Author: Kayla Crawley Haidara
I’m still trying to determine what this phrase means to me now…a 27 year old with 5 years of work experience. Um…not much coming to mind. I’ve been out of school for more than a few years and it seems like I’ve got to go in my closet and find my big girl pants to gear up for what’s ahead. This Fall I will be starting a Master’s program in Teaching, Learning and Leadership at the Graduate School of Education. Of course, because I don’t just bite off opportunities, I tend to gorge myself with them, I am front-loading this semester with more courses than the typical part-time student. Why? Who knows? I must be crazy. No, the truth is I have a plan and want to push myself to see how quickly I can attain my goals (with the add/drop period as my safety net). But another truth is that I’m scared shirtless!!! Coming to Penn for undergrad presented its own anxieties, mainly around what I had to prove to my family and loved ones whose support brought me to that point.

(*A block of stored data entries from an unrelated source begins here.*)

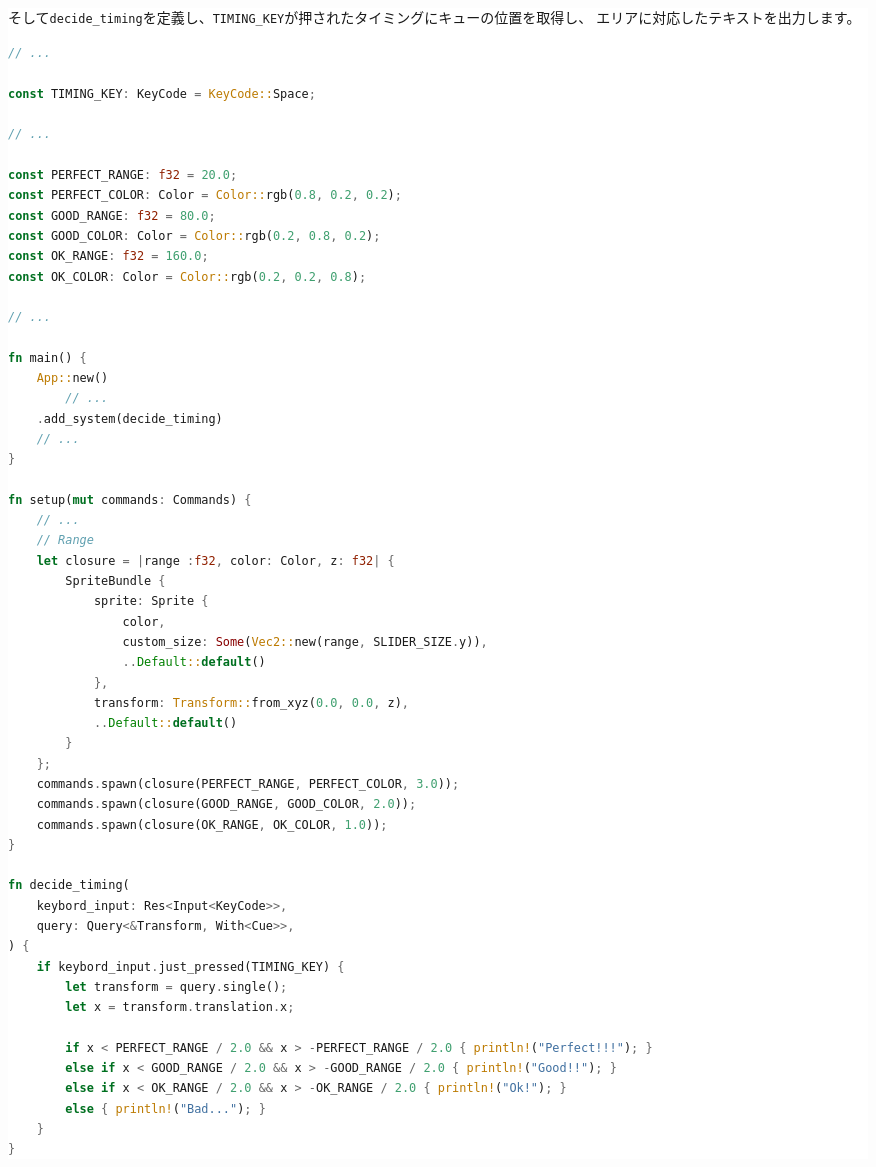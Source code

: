 そして`decide_timing`を定義し、`TIMING_KEY`が押されたタイミングにキューの位置を取得し、
エリアに対応したテキストを出力します。

```rust
// ...

const TIMING_KEY: KeyCode = KeyCode::Space;

// ...

const PERFECT_RANGE: f32 = 20.0;
const PERFECT_COLOR: Color = Color::rgb(0.8, 0.2, 0.2);
const GOOD_RANGE: f32 = 80.0;
const GOOD_COLOR: Color = Color::rgb(0.2, 0.8, 0.2);
const OK_RANGE: f32 = 160.0;
const OK_COLOR: Color = Color::rgb(0.2, 0.2, 0.8);

// ...

fn main() {
    App::new()
        // ...
	.add_system(decide_timing)
	// ...
}

fn setup(mut commands: Commands) {
    // ...
    // Range
    let closure = |range :f32, color: Color, z: f32| {
        SpriteBundle {
            sprite: Sprite {
                color,
                custom_size: Some(Vec2::new(range, SLIDER_SIZE.y)),
                ..Default::default()
            },
            transform: Transform::from_xyz(0.0, 0.0, z),
            ..Default::default()
        }
    };
    commands.spawn(closure(PERFECT_RANGE, PERFECT_COLOR, 3.0));
    commands.spawn(closure(GOOD_RANGE, GOOD_COLOR, 2.0));
    commands.spawn(closure(OK_RANGE, OK_COLOR, 1.0));
}

fn decide_timing(
    keybord_input: Res<Input<KeyCode>>,
    query: Query<&Transform, With<Cue>>,
) {
    if keybord_input.just_pressed(TIMING_KEY) {
        let transform = query.single();
        let x = transform.translation.x;

        if x < PERFECT_RANGE / 2.0 && x > -PERFECT_RANGE / 2.0 { println!("Perfect!!!"); }
        else if x < GOOD_RANGE / 2.0 && x > -GOOD_RANGE / 2.0 { println!("Good!!"); }
        else if x < OK_RANGE / 2.0 && x > -OK_RANGE / 2.0 { println!("Ok!"); }
        else { println!("Bad..."); }
    }
}
```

Today, I have much more to prove to one person, myself – and, for some reason, that burden feels heavier. At the start of a long road that I’m hoping ends with an Ed.D. or Ph.D., it’s easy for me to feel daunted. However, the good thing about the future is that it only comes one day at a time. I’ll be sure to take this semester moment-by-moment, cherishing even those instants camping out in my office to finish a term paper, or going straight to my office from an all-nighter at Van Pelt (I promise to pack deodorant). I’ll just have to remember that even on trying days, I’ll still be one step closer to my goals than I was the day before. GSE get ready for me!!